Slow relaxation in long-range interacting systems with stochastic dynamics
Shamik Gupta, David Mukamel

TL;DR
This paper investigates how stochastic dynamics affect the long-lived quasistationary states in long-range interacting systems, showing that stochasticity causes these states to relax faster, eliminating their divergence with system size.
Contribution
It extends the Hamiltonian Mean-Field model to include stochastic processes and demonstrates that stochasticity removes the algebraic divergence of relaxation times.
Findings
Quasistationary states are only crossover phenomena under stochastic dynamics.
Relaxation times do not diverge algebraically with system size in the presence of stochasticity.

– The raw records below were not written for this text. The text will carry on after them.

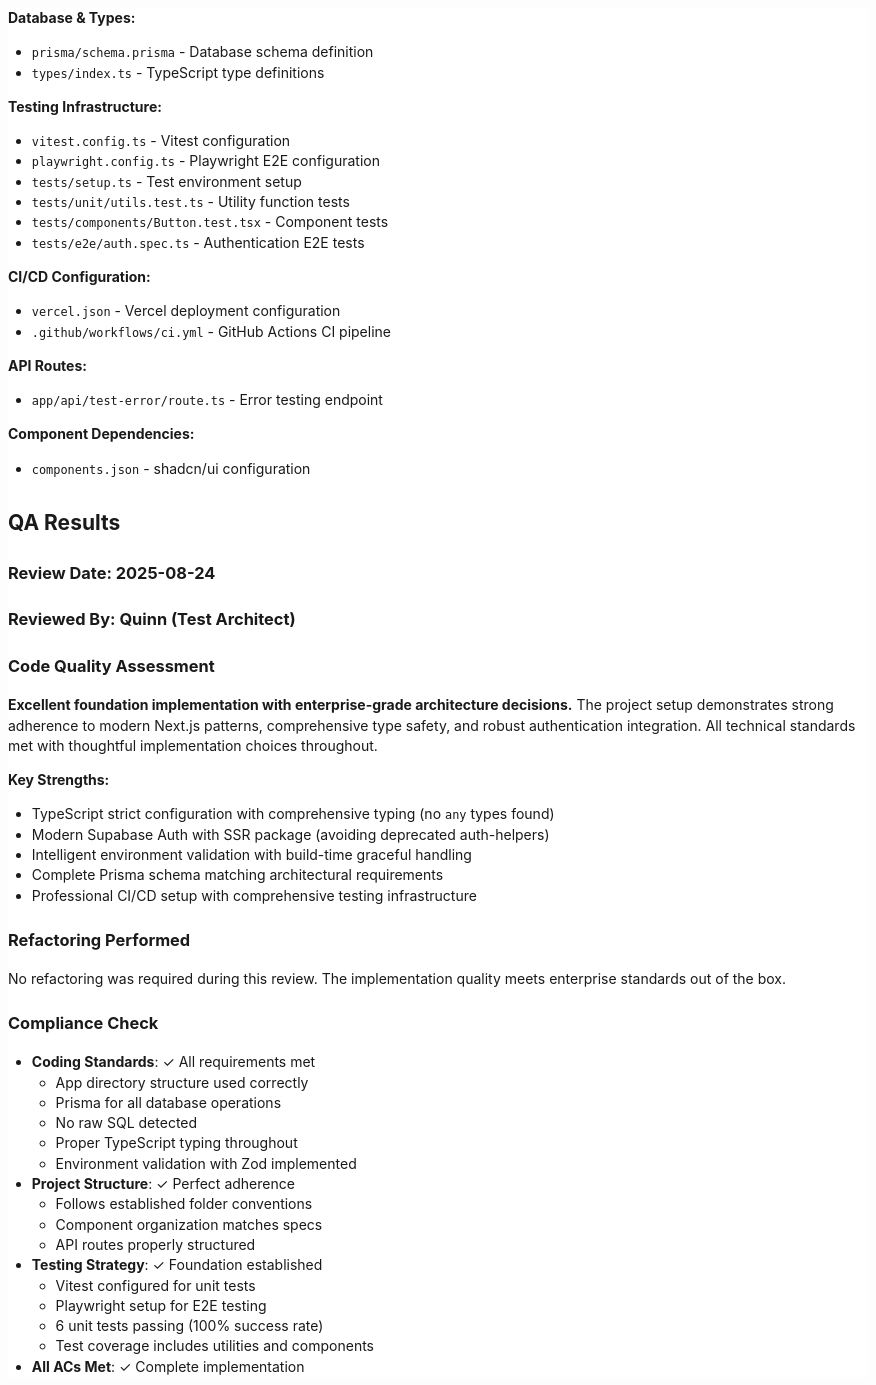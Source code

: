 **Database & Types:**
- `prisma/schema.prisma` - Database schema definition
- `types/index.ts` - TypeScript type definitions

**Testing Infrastructure:**
- `vitest.config.ts` - Vitest configuration
- `playwright.config.ts` - Playwright E2E configuration
- `tests/setup.ts` - Test environment setup
- `tests/unit/utils.test.ts` - Utility function tests
- `tests/components/Button.test.tsx` - Component tests
- `tests/e2e/auth.spec.ts` - Authentication E2E tests

**CI/CD Configuration:**
- `vercel.json` - Vercel deployment configuration
- `.github/workflows/ci.yml` - GitHub Actions CI pipeline

**API Routes:**
- `app/api/test-error/route.ts` - Error testing endpoint

**Component Dependencies:**
- `components.json` - shadcn/ui configuration

## QA Results

### Review Date: 2025-08-24

### Reviewed By: Quinn (Test Architect)

### Code Quality Assessment

**Excellent foundation implementation with enterprise-grade architecture decisions.** The project setup demonstrates strong adherence to modern Next.js patterns, comprehensive type safety, and robust authentication integration. All technical standards met with thoughtful implementation choices throughout.

**Key Strengths:**
- TypeScript strict configuration with comprehensive typing (no `any` types found)
- Modern Supabase Auth with SSR package (avoiding deprecated auth-helpers)
- Intelligent environment validation with build-time graceful handling
- Complete Prisma schema matching architectural requirements
- Professional CI/CD setup with comprehensive testing infrastructure

### Refactoring Performed

No refactoring was required during this review. The implementation quality meets enterprise standards out of the box.

### Compliance Check

- **Coding Standards**: ✓ All requirements met
  - App directory structure used correctly
  - Prisma for all database operations
  - No raw SQL detected
  - Proper TypeScript typing throughout
  - Environment validation with Zod implemented
- **Project Structure**: ✓ Perfect adherence
  - Follows established folder conventions
  - Component organization matches specs
  - API routes properly structured
- **Testing Strategy**: ✓ Foundation established
  - Vitest configured for unit tests
  - Playwright setup for E2E testing
  - 6 unit tests passing (100% success rate)
  - Test coverage includes utilities and components
- **All ACs Met**: ✓ Complete implementation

Stochastic processes lead to faster relaxation to equilibrium.
Abstract
Quasistationary states are long-lived nonequilibrium states, observed in some systems with long-range interactions under deterministic Hamiltonian evolution. These intriguing non-Boltzmann states relax to equilibrium over times which diverge algebraically with the system size. To test the robustness of this phenomenon to non-deterministic dynamical processes, we have generalized the paradigmatic model exhibiting such a behavior, the Hamiltonian Mean-Field model, to include energy-conserving stochastic processes. Analysis, based on the Boltzmann equation, a scaling approach and numerical studies, demonstrates that in the long time limit, the system relaxes to the equilibrium state on timescales which do not diverge algebraically with the system size. Thus, quasistationarity takes place only as a crossover phenomenon on times determined by the strength of the stochastic process.